Polícia estuda exumar corpo para esclarecer caso em Ferraz de Vasconcelos

Investigadores querem saber se cinco pessoas de uma mesma família foram assassinadas ou morreram por causa de vazamento de gás no condomínio

O Estado de S. Paulo, Luciano Bottini Filho

23 de setembro de 2013 | 13h00

SÃO PAULO - A Polícia Civil estuda exumar o corpo de Lucas Nascimento, morto aos 23 anos de forma suspeita no apartamento onde foram encontrados cinco corpos de uma mesma família na semana passada, em Ferraz de Vasconcelos, na Grande São Paulo. De acordo com o delegado Itagiba Franco, do Departamento de Homicídios e Proteção à Pessoa, a decisão ainda depende da chegada dos laudos do Instituto Médico Legal (IML) sobre a causa da morte de Dina Vieira da Silva, de 42 anos, e seus quatro filhos, de 7, 11, 12 e 16 anos.

Uma análise preliminar do Núcleo de Engenharia do Instituto de Criminalística (IC), que esteve no apartamento onde ocorreram as mortes indica que o aquecedor possuía um problema de vazamento de resíduos no aquecedor. Os peritos perceberam a falta de uma tubulação de onde deveria ser lançado para rua materiais como monóxido de carbono. O apartamento é um imóvel de 44 metros quadrados que estava fechado quando a família foi encontrada morta, depois do namorado da vítima arrombar a porta.
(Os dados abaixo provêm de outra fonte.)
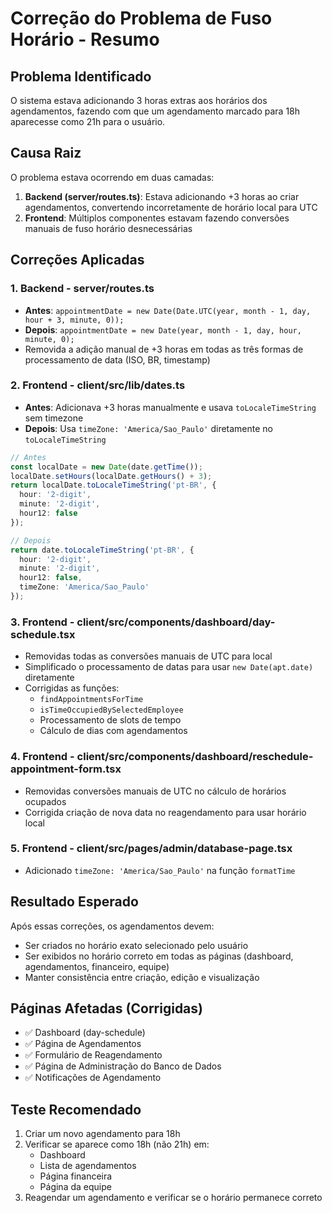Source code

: # Correção do Problema de Fuso Horário - Resumo

## Problema Identificado
O sistema estava adicionando 3 horas extras aos horários dos agendamentos, fazendo com que um agendamento marcado para 18h aparecesse como 21h para o usuário.

## Causa Raiz
O problema estava ocorrendo em duas camadas:

1. **Backend (server/routes.ts)**: Estava adicionando +3 horas ao criar agendamentos, convertendo incorretamente de horário local para UTC
2. **Frontend**: Múltiplos componentes estavam fazendo conversões manuais de fuso horário desnecessárias

## Correções Aplicadas

### 1. Backend - server/routes.ts
- **Antes**: `appointmentDate = new Date(Date.UTC(year, month - 1, day, hour + 3, minute, 0));`
- **Depois**: `appointmentDate = new Date(year, month - 1, day, hour, minute, 0);`
- Removida a adição manual de +3 horas em todas as três formas de processamento de data (ISO, BR, timestamp)

### 2. Frontend - client/src/lib/dates.ts
- **Antes**: Adicionava +3 horas manualmente e usava `toLocaleTimeString` sem timezone
- **Depois**: Usa `timeZone: 'America/Sao_Paulo'` diretamente no `toLocaleTimeString`

```typescript
// Antes
const localDate = new Date(date.getTime());
localDate.setHours(localDate.getHours() + 3);
return localDate.toLocaleTimeString('pt-BR', {
  hour: '2-digit',
  minute: '2-digit',
  hour12: false
});

// Depois
return date.toLocaleTimeString('pt-BR', {
  hour: '2-digit',
  minute: '2-digit',
  hour12: false,
  timeZone: 'America/Sao_Paulo'
});
```

### 3. Frontend - client/src/components/dashboard/day-schedule.tsx
- Removidas todas as conversões manuais de UTC para local
- Simplificado o processamento de datas para usar `new Date(apt.date)` diretamente
- Corrigidas as funções:
  - `findAppointmentsForTime`
  - `isTimeOccupiedBySelectedEmployee`
  - Processamento de slots de tempo
  - Cálculo de dias com agendamentos

### 4. Frontend - client/src/components/dashboard/reschedule-appointment-form.tsx
- Removidas conversões manuais de UTC no cálculo de horários ocupados
- Corrigida criação de nova data no reagendamento para usar horário local

### 5. Frontend - client/src/pages/admin/database-page.tsx
- Adicionado `timeZone: 'America/Sao_Paulo'` na função `formatTime`

## Resultado Esperado
Após essas correções, os agendamentos devem:
- Ser criados no horário exato selecionado pelo usuário
- Ser exibidos no horário correto em todas as páginas (dashboard, agendamentos, financeiro, equipe)
- Manter consistência entre criação, edição e visualização

## Páginas Afetadas (Corrigidas)
- ✅ Dashboard (day-schedule)
- ✅ Página de Agendamentos
- ✅ Formulário de Reagendamento
- ✅ Página de Administração do Banco de Dados
- ✅ Notificações de Agendamento

## Teste Recomendado
1. Criar um novo agendamento para 18h
2. Verificar se aparece como 18h (não 21h) em:
   - Dashboard
   - Lista de agendamentos
   - Página financeira
   - Página da equipe
3. Reagendar um agendamento e verificar se o horário permanece correto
Antes da família de Dina morrer, Nascimento foi encontrado morto pela mulher, Viviane Nascimento, de 20 anos. Ela disse à polícia que a morte ocorreu em 3 de junho, cinco dias depois de se casar e se mudar para o local. Viviane também passou mal e teve um aborto após 7 meses de gestação.

Suspeito. O boliviano Alex Guidone Pedraza, de 33 anos, namorado e Dina, está preso preventivamente, suspeito de ter envenenado a família. Pedraza encontrou os corpos após arrombar a porta.

A polícia agora aguarda os laudos oficiais do IC e do Instituto Médico Legal por causa de um detalhe no local das mortes: as vítimas eliminaram fezes, o que não é compatível com os sintomas de sufocamento por gás.

A advogada da família do suspeito, Patrícia Vega, diz que o boliviano é inocente. Segundo a polícia, foi solicitada a prisão temporária de 30 dias por algumas contradições no seu depoimento. No momento em que ele chegou ao local do crime, segundo testemunhas, ele estava bêbado. A família diz que o boliviano sofre de alcoolismo. Pesaram também contra o namorado o fato de a vítima ter registrado três boletins de ocorrência por violência doméstica. A família afirma que, de fato, o relacionamento entre o casal era conflituoso.